## What you need to do
Restate exactly the lines that run from the start of the records below to the line containing "Download linux executable", counting both ends, and nothing else; pictures stay out.

## Material supplied
---+---
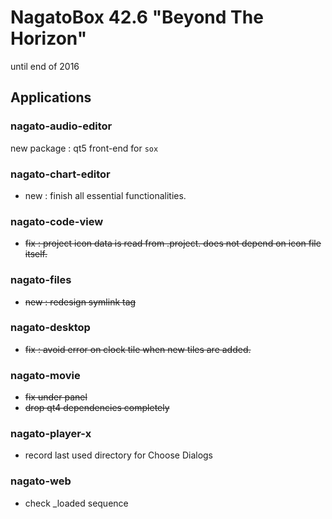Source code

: # NagatoBox 42.6 "Beyond The Horizon"

until end of 2016

## Applications

### nagato-audio-editor

new package : qt5 front-end for `sox`

### nagato-chart-editor

+ new :  finish all essential functionalities.

### nagato-code-view

+ ~~fix : project icon data is read from .project. does not depend on icon file itself.~~

### nagato-files

+ ~~new : redesign symlink tag~~

### nagato-desktop

+ ~~fix : avoid error on clock tile when new tiles are added.~~

### nagato-movie

+ ~~fix under panel~~
+ ~~drop qt4 dependencies completely~~

### nagato-player-x

+ record last used directory for Choose Dialogs

### nagato-web

+ check _loaded sequence
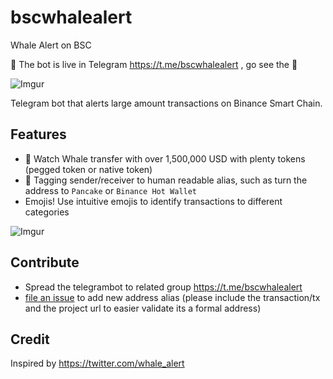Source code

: # bscwhalealert
Whale Alert on BSC

🤖 The bot is live in Telegram https://t.me/bscwhalealert , go see the 🐳

![Imgur](https://i.imgur.com/dnuh4TC.png)

Telegram bot that alerts large amount transactions on Binance Smart Chain.

## Features

- 🐳 Watch Whale transfer with over 1,500,000 USD with plenty tokens (pegged token or native token)
- 👥 Tagging sender/receiver to human readable alias, such as turn the address to `Pancake` or `Binance Hot Wallet`
- Emojis! Use intuitive emojis to identify transactions to different categories

![Imgur](https://i.imgur.com/sEspUWL.png)

## Contribute

- Spread the telegrambot to related group https://t.me/bscwhalealert
- [file an issue](https://github.com/confbot/bscwhalealert/issues) to add new address alias (please include the transaction/tx and the project url to easier validate its a formal address)

## Credit

Inspired by https://twitter.com/whale_alert
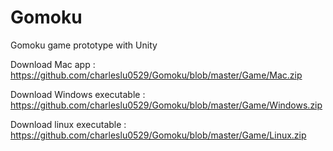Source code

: # Gomoku
 Gomoku game prototype with Unity


Download Mac app : https://github.com/charleslu0529/Gomoku/blob/master/Game/Mac.zip

Download Windows executable : https://github.com/charleslu0529/Gomoku/blob/master/Game/Windows.zip

Download linux executable : https://github.com/charleslu0529/Gomoku/blob/master/Game/Linux.zip
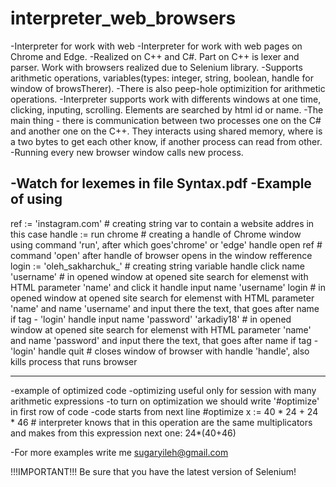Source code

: # interpreter_web_browsers
-Interpreter for work with web
-Interpreter for work with web pages on Chrome and Edge.
-Realized on C++ and C#. Part on C++ is lexer and parser. Work with browsers realized due to Selenium library.
-Supports arithmetic operations, variables(types: integer, string, boolean, handle for window of browsTherer).
-There is also peep-hole optimizition for arithmetic operations.
-Interpreter supports work with differents windows at one time, clicking, inputing, scrolling. Elements are searched by html id or name.
-The main thing - there is communication between two processes one on the C# and another one on the C++. They interacts using shared memory, where is a two bytes to get each other know, if another process can read from other.
-Running every new browser window calls new process.

-Watch for lexemes in file Syntax.pdf
-Example of using
------------------------------------------------------------------------------------------------------------------------------------------------------------
ref := 'instagram.com'                      # creating string var to contain a website addres in this case
handle := run chrome                        # creating a handle of Chrome window using command 'run', after which goes'chrome' or 'edge'
handle open ref                             # command 'open' after handle of browser opens in the window refference
login := 'oleh_sakharchuk_'                 # creating string variable
handle click name 'username'                # in opened window at opened site search for elemenst with HTML parameter 'name' and click it
handle input name 'username' login          # in opened window at opened site search for elemenst with HTML parameter 'name' and name 'username' and input there the text, that goes after name if tag - 'login'
handle input name 'password' 'arkadiy18'    # in opened window at opened site search for elemenst with HTML parameter 'name' and name 'password' and input there the text, that goes after name if tag - 'login'
handle quit                                 # closes window of browser with handle 'handle', also kills process that runs browser

------------------------------------------------------------------------------------------------------------------------------------------------------------
-example of optimized code
-optimizing useful only for session with many arithmetic expressions
-to turn on optimization we should write '#optimize' in first row of code
-code starts from next line
#optimize
x := 40 * 24 + 24 * 46 # interpreter knows that  in this operation are the same multiplicators and makes from this expression next one: 24*(40+46)


-For more examples write me sugaryileh@gmail.com


!!!IMPORTANT!!!
Be sure that you have the latest version of Selenium!
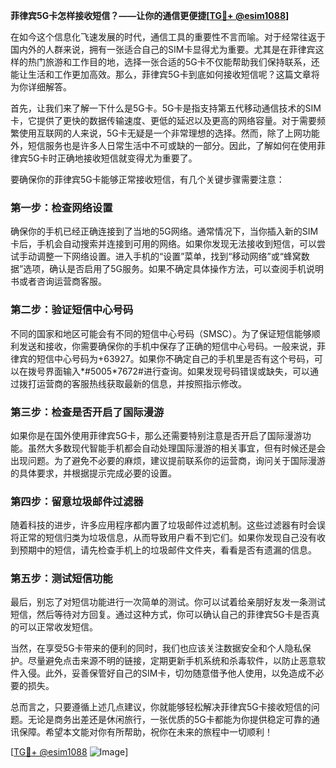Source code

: **菲律宾5G卡怎样接收短信？——让你的通信更便捷[[TG💪+ @esim1088](https://t.me/s/esim1088)]**

在如今这个信息化飞速发展的时代，通信工具的重要性不言而喻。对于经常往返于国内外的人群来说，拥有一张适合自己的SIM卡显得尤为重要。尤其是在菲律宾这样的热门旅游和工作目的地，选择一张合适的5G卡不仅能帮助我们保持联系，还能让生活和工作更加高效。那么，菲律宾5G卡到底如何接收短信呢？这篇文章将为你详细解答。

首先，让我们来了解一下什么是5G卡。5G卡是指支持第五代移动通信技术的SIM卡，它提供了更快的数据传输速度、更低的延迟以及更高的网络容量。对于需要频繁使用互联网的人来说，5G卡无疑是一个非常理想的选择。然而，除了上网功能外，短信服务也是许多人日常生活中不可或缺的一部分。因此，了解如何在使用菲律宾5G卡时正确地接收短信就变得尤为重要了。

要确保你的菲律宾5G卡能够正常接收短信，有几个关键步骤需要注意：

### **第一步：检查网络设置**
确保你的手机已经正确连接到了当地的5G网络。通常情况下，当你插入新的SIM卡后，手机会自动搜索并连接到可用的网络。如果你发现无法接收到短信，可以尝试手动调整一下网络设置。进入手机的“设置”菜单，找到“移动网络”或“蜂窝数据”选项，确认是否启用了5G服务。如果不确定具体操作方法，可以查阅手机说明书或者咨询运营商客服。

### **第二步：验证短信中心号码**
不同的国家和地区可能会有不同的短信中心号码（SMSC）。为了保证短信能够顺利发送和接收，你需要确保你的手机中保存了正确的短信中心号码。一般来说，菲律宾的短信中心号码为+63927。如果你不确定自己的手机里是否有这个号码，可以在拨号界面输入*#5005*7672#进行查询。如果发现号码错误或缺失，可以通过拨打运营商的客服热线获取最新的信息，并按照指示修改。

### **第三步：检查是否开启了国际漫游**
如果你是在国外使用菲律宾5G卡，那么还需要特别注意是否开启了国际漫游功能。虽然大多数现代智能手机都会自动处理国际漫游的相关事宜，但有时候还是会出现问题。为了避免不必要的麻烦，建议提前联系你的运营商，询问关于国际漫游的具体要求，并根据提示完成必要的设置。

### **第四步：留意垃圾邮件过滤器**
随着科技的进步，许多应用程序都内置了垃圾邮件过滤机制。这些过滤器有时会误将正常的短信归类为垃圾信息，从而导致用户看不到它们。如果你发现自己没有收到预期中的短信，请先检查手机上的垃圾邮件文件夹，看看是否有遗漏的信息。

### **第五步：测试短信功能**
最后，别忘了对短信功能进行一次简单的测试。你可以试着给亲朋好友发一条测试短信，然后等待对方回复。通过这种方式，你可以确认自己的菲律宾5G卡是否真的可以正常收发短信。

当然，在享受5G卡带来的便利的同时，我们也应该关注数据安全和个人隐私保护。尽量避免点击来源不明的链接，定期更新手机系统和杀毒软件，以防止恶意软件入侵。此外，妥善保管好自己的SIM卡，切勿随意借予他人使用，以免造成不必要的损失。

总而言之，只要遵循上述几点建议，你就能够轻松解决菲律宾5G卡接收短信的问题。无论是商务出差还是休闲旅行，一张优质的5G卡都能为你提供稳定可靠的通讯保障。希望本文能对你有所帮助，祝你在未来的旅程中一切顺利！

[[TG💪+ @esim1088](https://t.me/s/esim1088) ![Image](https://i.postimg.cc/4NQfJmqS/Snipaste-2025-05-13-00-14-12.png)]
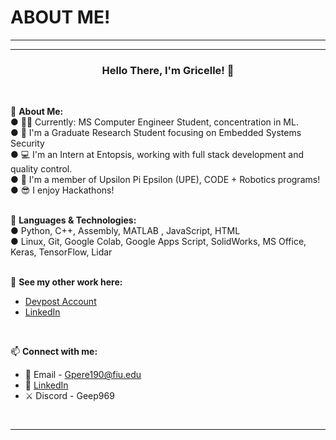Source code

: # ABOUT ME!
---------------------------------------------------------------------

---------------------------------------------------------------------

### <p align="center"> Hello There, I'm Gricelle! 👋 </p>
<br>

💪 **About Me:**<br>
● 👩‍🎓 Currently: MS Computer Engineer Student, concentration in ML. <br>
●	🔬 I'm a Graduate Research Student focusing on Embedded Systems Security <br>
● 💻 I'm an Intern at Entopsis, working with full stack development and quality control. <br>
● 🤖 I'm a member of Upsilon Pi Epsilon (UPE), CODE + Robotics programs! <br>
● 😎 I enjoy Hackathons! <br>
<br>


💪 **Languages & Technologies:**<br>
● Python, C++, Assembly, MATLAB , JavaScript, HTML <br>
● Linux, Git, Google Colab, Google Apps Script, SolidWorks, MS Office, Keras, TensorFlow, Lidar <br>
<br>


🚀 **See my other work here:**<br>
- [Devpost Account](https://devpost.com/gpere190?ref_content=user-portfolio&ref_feature=portfolio&ref_medium=global-nav) <br>
- [LinkedIn](https://www.linkedin.com/in/gricelle-perez-133266aa/) <br>
<br>


📫 **Connect with me:**<br>
- 📧 Email - Gpere190@fiu.edu <br>
- 💼 [LinkedIn](https://www.linkedin.com/in/gricelle-perez-133266aa/)
- ⚔️ Discord - Geep969 <br>
<br>

---------------------------------------------------------------------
---+---
## Worked solution
Source code

: # NagatoBox 42.6 "Beyond The Horizon"

until end of 2016

## Applications

### nagato-audio-editor

new package : qt5 front-end for `sox`

### nagato-chart-editor

+ new :  finish all essential functionalities.

### nagato-code-view

+ ~~fix : project icon data is read from .project. does not depend on icon file itself.~~

### nagato-files

+ ~~new : redesign symlink tag~~

### nagato-desktop

+ ~~fix : avoid error on clock tile when new tiles are added.~~

### nagato-movie

+ ~~fix under panel~~
+ ~~drop qt4 dependencies completely~~

### nagato-player-x

+ record last used directory for Choose Dialogs

### nagato-web

+ check _loaded sequence
Source code

: # bscwhalealert
Whale Alert on BSC

🤖 The bot is live in Telegram https://t.me/bscwhalealert , go see the 🐳

![Imgur](https://i.imgur.com/dnuh4TC.png)

Telegram bot that alerts large amount transactions on Binance Smart Chain.

## Features

- 🐳 Watch Whale transfer with over 1,500,000 USD with plenty tokens (pegged token or native token)
- 👥 Tagging sender/receiver to human readable alias, such as turn the address to `Pancake` or `Binance Hot Wallet`
- Emojis! Use intuitive emojis to identify transactions to different categories

![Imgur](https://i.imgur.com/sEspUWL.png)

## Contribute

- Spread the telegrambot to related group https://t.me/bscwhalealert
- [file an issue](https://github.com/confbot/bscwhalealert/issues) to add new address alias (please include the transaction/tx and the project url to easier validate its a formal address)

## Credit

Inspired by https://twitter.com/whale_alert
Source code

: # Gomoku
 Gomoku game prototype with Unity


Download Mac app : https://github.com/charleslu0529/Gomoku/blob/master/Game/Mac.zip

Download Windows executable : https://github.com/charleslu0529/Gomoku/blob/master/Game/Windows.zip

Download linux executable : https://github.com/charleslu0529/Gomoku/blob/master/Game/Linux.zip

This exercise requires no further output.